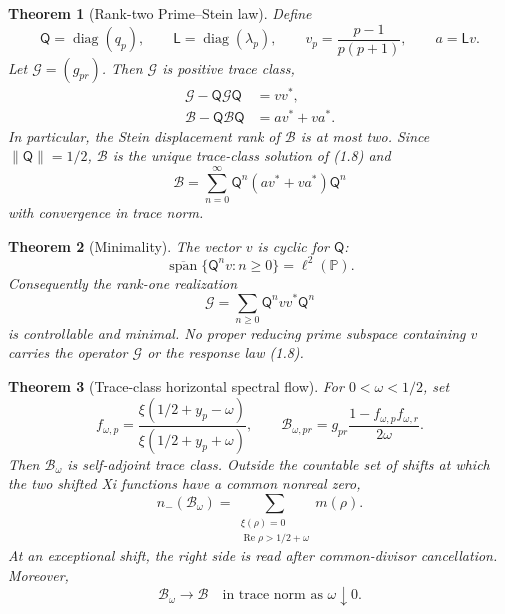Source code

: \documentclass[11pt]{article}
\newtheorem{theorem}{Theorem}[section]
\theoremstyle{definition}
\theoremstyle{remark}
\newcommand{\PP}{\mathbb P}
\newcommand{\cB}{\mathcal B}
\newcommand{\cG}{\mathcal G}
\newcommand{\diag}{\operatorname{diag}}
\newcommand{\nm}{n_{-}}
\newcommand{\Rea}{\operatorname{Re}}
\newcommand{\norm}[1]{\lVert #1\rVert}
\begin{document}
\begin{theorem}[Rank-two Prime--Stein law]
\label{thm:stein}
Define
\begin{equation}
 \mathsf Q=\diag(q_p),\qquad
 \mathsf L=\diag(\lambda_p),\qquad
 v_p=\frac{p-1}{p(p+1)},\qquad
 a=\mathsf L v.                                            \tag{1.6}
\end{equation}
Let $\cG=(g_{pr})$.  Then $\cG$ is positive trace class,
\begin{align}
 \cG-\mathsf Q\cG\mathsf Q&=vv^*,                          \tag{1.7}\\
 \cB-\mathsf Q\cB\mathsf Q&=av^*+va^*.                     \tag{1.8}
\end{align}
In particular, the Stein displacement rank of $\cB$ is at most two.  Since
$\norm{\mathsf Q}=1/2$, $\cB$ is the unique trace-class solution of \emph{(1.8)} and
\begin{equation}
 \cB=\sum_{n=0}^{\infty}
 \mathsf Q^n(av^*+va^*)\mathsf Q^n                       \tag{1.9}
\end{equation}
with convergence in trace norm.
\end{theorem}

\begin{theorem}[Minimality]
\label{thm:minimal}
The vector $v$ is cyclic for $\mathsf Q$:
\begin{equation}
 \overline{\operatorname{span}}\{\mathsf Q^nv:n\geq0\}
 =\ell^2(\PP).                                             \tag{1.10}
\end{equation}
Consequently the rank-one realization
\[
 \cG=\sum_{n\geq0}\mathsf Q^nvv^*\mathsf Q^n
\]
is controllable and minimal.  No proper reducing prime subspace containing $v$ carries the
operator $\cG$ or the response law \emph{(1.8)}.
\end{theorem}

\begin{theorem}[Trace-class horizontal spectral flow]
\label{thm:flow}
For $0<\omega<1/2$, set
\begin{equation}
 f_{\omega,p}
 =\frac{\xi(1/2+y_p-\omega)}
        {\xi(1/2+y_p+\omega)},\qquad
 \cB_{\omega,pr}
 =g_{pr}\frac{1-f_{\omega,p}f_{\omega,r}}{2\omega}.         \tag{1.11}
\end{equation}
Then $\cB_\omega$ is self-adjoint trace class.  Outside the countable set of shifts at which the
two shifted Xi functions have a common nonreal zero,
\begin{equation}
 \nm(\cB_\omega)
 =\sum_{\substack{\xi(\rho)=0\\
          \Rea\rho>1/2+\omega}}m(\rho).                    \tag{1.12}
\end{equation}
At an exceptional shift, the right side is read after common-divisor cancellation.  Moreover,
\begin{equation}
 \cB_\omega\longrightarrow\cB
 \quad\text{in trace norm as }\omega\downarrow0.            \tag{1.13}
\end{equation}
\end{theorem}
\end{document}
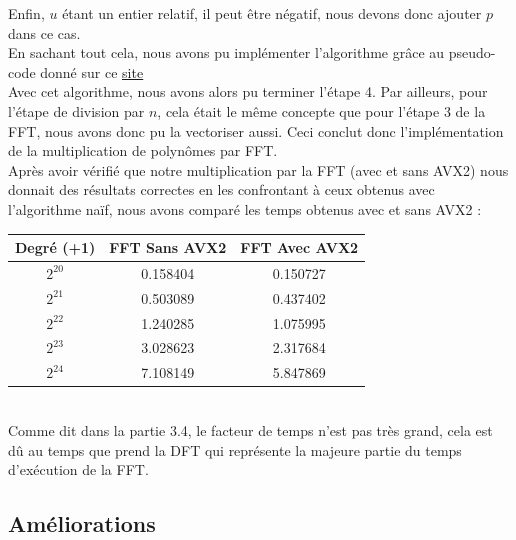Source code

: \documentclass[12pt, a4paper]{article}
\begin{document}
Enfin, $u$ étant un entier relatif, il peut être négatif, nous devons donc ajouter $p$ dans ce cas. \\
\indent En sachant tout cela, nous avons pu implémenter l'algorithme grâce au pseudo-code donné sur ce \href{https://www.dcode.fr/identite-bezout}{\underline{\color{blue}site}} \\
\indent Avec cet algorithme, nous avons alors pu terminer l'étape 4. Par ailleurs, pour l'étape de division par $n$, cela était le même concepte que pour l'étape 3 de la FFT, nous avons donc pu la vectoriser aussi. Ceci conclut donc l'implémentation de la multiplication de polynômes par FFT. \\
\indent Après avoir vérifié que notre multiplication par la FFT (avec et sans AVX2) nous donnait des résultats correctes en les confrontant à ceux obtenus avec l'algorithme naïf, nous avons comparé les temps obtenus avec et sans AVX2 :

\begin{center}
\begin{tabular}{||c c c||}
\hline
Degré (+1) & FFT Sans AVX2 & FFT Avec AVX2 \\
\hline\hline
$2^{20}$ & 0.158404 & 0.150727 \\
\hline
$2^{21}$ & 0.503089 & 0.437402 \\
\hline
$2^{22}$ & 1.240285 & 1.075995 \\
\hline
$2^{23}$ & 3.028623 & 2.317684 \\
\hline
$2^{24}$ & 7.108149 & 5.847869 \\
\hline
\end{tabular}
\end{center}
{}
\ \\
\indent Comme dit dans la partie 3.4, le facteur de temps n'est pas très grand, cela est dû au temps que prend la DFT qui représente la majeure partie du temps d'exécution de la FFT.

\subsection{Améliorations}
\end{document}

•••••

> [EXERCISE DIRECTIONS]: This exercise calls for the records to be given again exactly, without the images.

> [ANSWER SECTION]:
Source code

: \documentclass[11pt]{article}
\newtheorem{theorem}{Theorem}[section]
\theoremstyle{definition}
\theoremstyle{remark}
\newcommand{\PP}{\mathbb P}
\newcommand{\cB}{\mathcal B}
\newcommand{\cG}{\mathcal G}
\newcommand{\diag}{\operatorname{diag}}
\newcommand{\nm}{n_{-}}
\newcommand{\Rea}{\operatorname{Re}}
\newcommand{\norm}[1]{\lVert #1\rVert}
\begin{document}
\begin{theorem}[Rank-two Prime--Stein law]
\label{thm:stein}
Define
\begin{equation}
 \mathsf Q=\diag(q_p),\qquad
 \mathsf L=\diag(\lambda_p),\qquad
 v_p=\frac{p-1}{p(p+1)},\qquad
 a=\mathsf L v.                                            \tag{1.6}
\end{equation}
Let $\cG=(g_{pr})$.  Then $\cG$ is positive trace class,
\begin{align}
 \cG-\mathsf Q\cG\mathsf Q&=vv^*,                          \tag{1.7}\\
 \cB-\mathsf Q\cB\mathsf Q&=av^*+va^*.                     \tag{1.8}
\end{align}
In particular, the Stein displacement rank of $\cB$ is at most two.  Since
$\norm{\mathsf Q}=1/2$, $\cB$ is the unique trace-class solution of \emph{(1.8)} and
\begin{equation}
 \cB=\sum_{n=0}^{\infty}
 \mathsf Q^n(av^*+va^*)\mathsf Q^n                       \tag{1.9}
\end{equation}
with convergence in trace norm.
\end{theorem}

\begin{theorem}[Minimality]
\label{thm:minimal}
The vector $v$ is cyclic for $\mathsf Q$:
\begin{equation}
 \overline{\operatorname{span}}\{\mathsf Q^nv:n\geq0\}
 =\ell^2(\PP).                                             \tag{1.10}
\end{equation}
Consequently the rank-one realization
\[
 \cG=\sum_{n\geq0}\mathsf Q^nvv^*\mathsf Q^n
\]
is controllable and minimal.  No proper reducing prime subspace containing $v$ carries the
operator $\cG$ or the response law \emph{(1.8)}.
\end{theorem}

\begin{theorem}[Trace-class horizontal spectral flow]
\label{thm:flow}
For $0<\omega<1/2$, set
\begin{equation}
 f_{\omega,p}
 =\frac{\xi(1/2+y_p-\omega)}
        {\xi(1/2+y_p+\omega)},\qquad
 \cB_{\omega,pr}
 =g_{pr}\frac{1-f_{\omega,p}f_{\omega,r}}{2\omega}.         \tag{1.11}
\end{equation}
Then $\cB_\omega$ is self-adjoint trace class.  Outside the countable set of shifts at which the
two shifted Xi functions have a common nonreal zero,
\begin{equation}
 \nm(\cB_\omega)
 =\sum_{\substack{\xi(\rho)=0\\
          \Rea\rho>1/2+\omega}}m(\rho).                    \tag{1.12}
\end{equation}
At an exceptional shift, the right side is read after common-divisor cancellation.  Moreover,
\begin{equation}
 \cB_\omega\longrightarrow\cB
 \quad\text{in trace norm as }\omega\downarrow0.            \tag{1.13}
\end{equation}
\end{theorem}
\end{document}
Source code

: \documentclass[12pt, a4paper]{article}
\begin{document}
Enfin, $u$ étant un entier relatif, il peut être négatif, nous devons donc ajouter $p$ dans ce cas. \\
\indent En sachant tout cela, nous avons pu implémenter l'algorithme grâce au pseudo-code donné sur ce \href{https://www.dcode.fr/identite-bezout}{\underline{\color{blue}site}} \\
\indent Avec cet algorithme, nous avons alors pu terminer l'étape 4. Par ailleurs, pour l'étape de division par $n$, cela était le même concepte que pour l'étape 3 de la FFT, nous avons donc pu la vectoriser aussi. Ceci conclut donc l'implémentation de la multiplication de polynômes par FFT. \\
\indent Après avoir vérifié que notre multiplication par la FFT (avec et sans AVX2) nous donnait des résultats correctes en les confrontant à ceux obtenus avec l'algorithme naïf, nous avons comparé les temps obtenus avec et sans AVX2 :

\begin{center}
\begin{tabular}{||c c c||}
\hline
Degré (+1) & FFT Sans AVX2 & FFT Avec AVX2 \\
\hline\hline
$2^{20}$ & 0.158404 & 0.150727 \\
\hline
$2^{21}$ & 0.503089 & 0.437402 \\
\hline
$2^{22}$ & 1.240285 & 1.075995 \\
\hline
$2^{23}$ & 3.028623 & 2.317684 \\
\hline
$2^{24}$ & 7.108149 & 5.847869 \\
\hline
\end{tabular}
\end{center}
{}
\ \\
\indent Comme dit dans la partie 3.4, le facteur de temps n'est pas très grand, cela est dû au temps que prend la DFT qui représente la majeure partie du temps d'exécution de la FFT.

\subsection{Améliorations}
\end{document}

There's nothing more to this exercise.